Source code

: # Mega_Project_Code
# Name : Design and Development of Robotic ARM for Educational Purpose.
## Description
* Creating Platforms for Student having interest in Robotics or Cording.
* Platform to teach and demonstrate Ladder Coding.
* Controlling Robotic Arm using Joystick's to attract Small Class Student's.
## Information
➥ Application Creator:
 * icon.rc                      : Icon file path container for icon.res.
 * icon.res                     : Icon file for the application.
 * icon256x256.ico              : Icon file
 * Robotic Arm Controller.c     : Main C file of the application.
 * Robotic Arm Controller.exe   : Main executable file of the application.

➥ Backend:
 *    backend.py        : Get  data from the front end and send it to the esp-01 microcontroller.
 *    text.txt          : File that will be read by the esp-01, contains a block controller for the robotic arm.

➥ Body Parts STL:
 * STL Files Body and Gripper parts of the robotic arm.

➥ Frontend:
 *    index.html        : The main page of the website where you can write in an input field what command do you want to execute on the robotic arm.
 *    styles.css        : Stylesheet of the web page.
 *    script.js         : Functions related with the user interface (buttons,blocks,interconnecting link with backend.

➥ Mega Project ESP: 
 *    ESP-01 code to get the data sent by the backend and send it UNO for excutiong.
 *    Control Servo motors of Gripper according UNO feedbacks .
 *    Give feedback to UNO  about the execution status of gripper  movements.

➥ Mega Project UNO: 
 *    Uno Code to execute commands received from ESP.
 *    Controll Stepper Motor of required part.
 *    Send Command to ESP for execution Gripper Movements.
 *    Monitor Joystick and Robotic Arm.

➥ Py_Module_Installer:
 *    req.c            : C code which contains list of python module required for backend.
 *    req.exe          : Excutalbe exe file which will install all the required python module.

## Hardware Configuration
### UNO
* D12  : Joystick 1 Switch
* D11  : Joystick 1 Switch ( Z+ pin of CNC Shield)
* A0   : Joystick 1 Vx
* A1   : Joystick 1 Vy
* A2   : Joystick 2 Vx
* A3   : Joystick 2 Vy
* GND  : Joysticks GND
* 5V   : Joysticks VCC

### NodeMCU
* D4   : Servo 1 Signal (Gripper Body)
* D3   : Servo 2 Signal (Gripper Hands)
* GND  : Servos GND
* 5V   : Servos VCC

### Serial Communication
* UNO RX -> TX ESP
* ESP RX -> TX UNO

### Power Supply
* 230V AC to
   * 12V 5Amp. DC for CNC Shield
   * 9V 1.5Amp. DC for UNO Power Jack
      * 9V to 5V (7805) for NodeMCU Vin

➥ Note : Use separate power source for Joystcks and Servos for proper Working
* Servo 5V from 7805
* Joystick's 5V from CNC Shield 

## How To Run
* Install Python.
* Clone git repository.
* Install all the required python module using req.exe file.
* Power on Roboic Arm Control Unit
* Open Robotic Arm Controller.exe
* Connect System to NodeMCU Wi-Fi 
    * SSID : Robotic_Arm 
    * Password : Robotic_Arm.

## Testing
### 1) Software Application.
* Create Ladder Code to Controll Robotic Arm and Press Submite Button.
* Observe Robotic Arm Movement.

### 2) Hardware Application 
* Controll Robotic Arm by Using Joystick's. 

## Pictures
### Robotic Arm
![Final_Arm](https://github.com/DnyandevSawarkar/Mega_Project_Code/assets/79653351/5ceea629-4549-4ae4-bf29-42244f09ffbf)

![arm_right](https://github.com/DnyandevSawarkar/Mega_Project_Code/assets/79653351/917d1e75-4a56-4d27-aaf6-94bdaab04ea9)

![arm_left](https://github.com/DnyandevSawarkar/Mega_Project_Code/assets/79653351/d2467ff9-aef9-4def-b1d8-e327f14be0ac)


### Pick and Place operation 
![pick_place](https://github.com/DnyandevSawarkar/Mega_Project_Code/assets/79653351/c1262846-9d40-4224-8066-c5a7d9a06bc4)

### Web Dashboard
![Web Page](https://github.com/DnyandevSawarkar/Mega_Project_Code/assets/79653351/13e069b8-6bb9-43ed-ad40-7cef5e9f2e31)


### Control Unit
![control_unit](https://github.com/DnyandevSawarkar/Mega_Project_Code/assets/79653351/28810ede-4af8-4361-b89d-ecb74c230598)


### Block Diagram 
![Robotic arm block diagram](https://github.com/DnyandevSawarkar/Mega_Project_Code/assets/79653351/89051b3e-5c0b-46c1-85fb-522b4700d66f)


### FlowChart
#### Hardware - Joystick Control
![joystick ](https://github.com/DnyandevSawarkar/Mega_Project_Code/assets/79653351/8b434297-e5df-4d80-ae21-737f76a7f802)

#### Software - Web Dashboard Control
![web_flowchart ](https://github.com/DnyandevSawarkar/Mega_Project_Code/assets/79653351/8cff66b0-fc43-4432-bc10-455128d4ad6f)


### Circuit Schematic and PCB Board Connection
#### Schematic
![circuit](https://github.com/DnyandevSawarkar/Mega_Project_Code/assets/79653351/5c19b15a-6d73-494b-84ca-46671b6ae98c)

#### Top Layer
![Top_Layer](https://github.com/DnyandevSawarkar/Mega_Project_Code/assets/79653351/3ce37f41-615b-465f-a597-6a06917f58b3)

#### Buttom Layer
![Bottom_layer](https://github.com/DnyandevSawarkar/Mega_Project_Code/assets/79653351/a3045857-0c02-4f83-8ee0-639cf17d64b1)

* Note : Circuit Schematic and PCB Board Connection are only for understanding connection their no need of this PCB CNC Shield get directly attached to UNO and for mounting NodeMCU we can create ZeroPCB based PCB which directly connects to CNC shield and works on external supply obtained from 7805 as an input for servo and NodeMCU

..........

- WORK TO COMPLETE:
Exactly as written, transcribe every line shown above.

- SOLUTION TO THE PROBLEM:
Source code

: # Mega_Project_Code
# Name : Design and Development of Robotic ARM for Educational Purpose.
## Description
* Creating Platforms for Student having interest in Robotics or Cording.
* Platform to teach and demonstrate Ladder Coding.
* Controlling Robotic Arm using Joystick's to attract Small Class Student's.
## Information
➥ Application Creator:
 * icon.rc                      : Icon file path container for icon.res.
 * icon.res                     : Icon file for the application.
 * icon256x256.ico              : Icon file
 * Robotic Arm Controller.c     : Main C file of the application.
 * Robotic Arm Controller.exe   : Main executable file of the application.

➥ Backend:
 *    backend.py        : Get  data from the front end and send it to the esp-01 microcontroller.
 *    text.txt          : File that will be read by the esp-01, contains a block controller for the robotic arm.

➥ Body Parts STL:
 * STL Files Body and Gripper parts of the robotic arm.

➥ Frontend:
 *    index.html        : The main page of the website where you can write in an input field what command do you want to execute on the robotic arm.
 *    styles.css        : Stylesheet of the web page.
 *    script.js         : Functions related with the user interface (buttons,blocks,interconnecting link with backend.

➥ Mega Project ESP: 
 *    ESP-01 code to get the data sent by the backend and send it UNO for excutiong.
 *    Control Servo motors of Gripper according UNO feedbacks .
 *    Give feedback to UNO  about the execution status of gripper  movements.

➥ Mega Project UNO: 
 *    Uno Code to execute commands received from ESP.
 *    Controll Stepper Motor of required part.
 *    Send Command to ESP for execution Gripper Movements.
 *    Monitor Joystick and Robotic Arm.

➥ Py_Module_Installer:
 *    req.c            : C code which contains list of python module required for backend.
 *    req.exe          : Excutalbe exe file which will install all the required python module.

## Hardware Configuration
### UNO
* D12  : Joystick 1 Switch
* D11  : Joystick 1 Switch ( Z+ pin of CNC Shield)
* A0   : Joystick 1 Vx
* A1   : Joystick 1 Vy
* A2   : Joystick 2 Vx
* A3   : Joystick 2 Vy
* GND  : Joysticks GND
* 5V   : Joysticks VCC

### NodeMCU
* D4   : Servo 1 Signal (Gripper Body)
* D3   : Servo 2 Signal (Gripper Hands)
* GND  : Servos GND
* 5V   : Servos VCC

### Serial Communication
* UNO RX -> TX ESP
* ESP RX -> TX UNO

### Power Supply
* 230V AC to
   * 12V 5Amp. DC for CNC Shield
   * 9V 1.5Amp. DC for UNO Power Jack
      * 9V to 5V (7805) for NodeMCU Vin

➥ Note : Use separate power source for Joystcks and Servos for proper Working
* Servo 5V from 7805
* Joystick's 5V from CNC Shield 

## How To Run
* Install Python.
* Clone git repository.
* Install all the required python module using req.exe file.
* Power on Roboic Arm Control Unit
* Open Robotic Arm Controller.exe
* Connect System to NodeMCU Wi-Fi 
    * SSID : Robotic_Arm 
    * Password : Robotic_Arm.

## Testing
### 1) Software Application.
* Create Ladder Code to Controll Robotic Arm and Press Submite Button.
* Observe Robotic Arm Movement.

### 2) Hardware Application 
* Controll Robotic Arm by Using Joystick's. 

## Pictures
### Robotic Arm
![Final_Arm](https://github.com/DnyandevSawarkar/Mega_Project_Code/assets/79653351/5ceea629-4549-4ae4-bf29-42244f09ffbf)

![arm_right](https://github.com/DnyandevSawarkar/Mega_Project_Code/assets/79653351/917d1e75-4a56-4d27-aaf6-94bdaab04ea9)

![arm_left](https://github.com/DnyandevSawarkar/Mega_Project_Code/assets/79653351/d2467ff9-aef9-4def-b1d8-e327f14be0ac)


### Pick and Place operation 
![pick_place](https://github.com/DnyandevSawarkar/Mega_Project_Code/assets/79653351/c1262846-9d40-4224-8066-c5a7d9a06bc4)

### Web Dashboard
![Web Page](https://github.com/DnyandevSawarkar/Mega_Project_Code/assets/79653351/13e069b8-6bb9-43ed-ad40-7cef5e9f2e31)


### Control Unit
![control_unit](https://github.com/DnyandevSawarkar/Mega_Project_Code/assets/79653351/28810ede-4af8-4361-b89d-ecb74c230598)


### Block Diagram 
![Robotic arm block diagram](https://github.com/DnyandevSawarkar/Mega_Project_Code/assets/79653351/89051b3e-5c0b-46c1-85fb-522b4700d66f)


### FlowChart
#### Hardware - Joystick Control
![joystick ](https://github.com/DnyandevSawarkar/Mega_Project_Code/assets/79653351/8b434297-e5df-4d80-ae21-737f76a7f802)

#### Software - Web Dashboard Control
![web_flowchart ](https://github.com/DnyandevSawarkar/Mega_Project_Code/assets/79653351/8cff66b0-fc43-4432-bc10-455128d4ad6f)


### Circuit Schematic and PCB Board Connection
#### Schematic
![circuit](https://github.com/DnyandevSawarkar/Mega_Project_Code/assets/79653351/5c19b15a-6d73-494b-84ca-46671b6ae98c)

#### Top Layer
![Top_Layer](https://github.com/DnyandevSawarkar/Mega_Project_Code/assets/79653351/3ce37f41-615b-465f-a597-6a06917f58b3)

#### Buttom Layer
![Bottom_layer](https://github.com/DnyandevSawarkar/Mega_Project_Code/assets/79653351/a3045857-0c02-4f83-8ee0-639cf17d64b1)

* Note : Circuit Schematic and PCB Board Connection are only for understanding connection their no need of this PCB CNC Shield get directly attached to UNO and for mounting NodeMCU we can create ZeroPCB based PCB which directly connects to CNC shield and works on external supply obtained from 7805 as an input for servo and NodeMCU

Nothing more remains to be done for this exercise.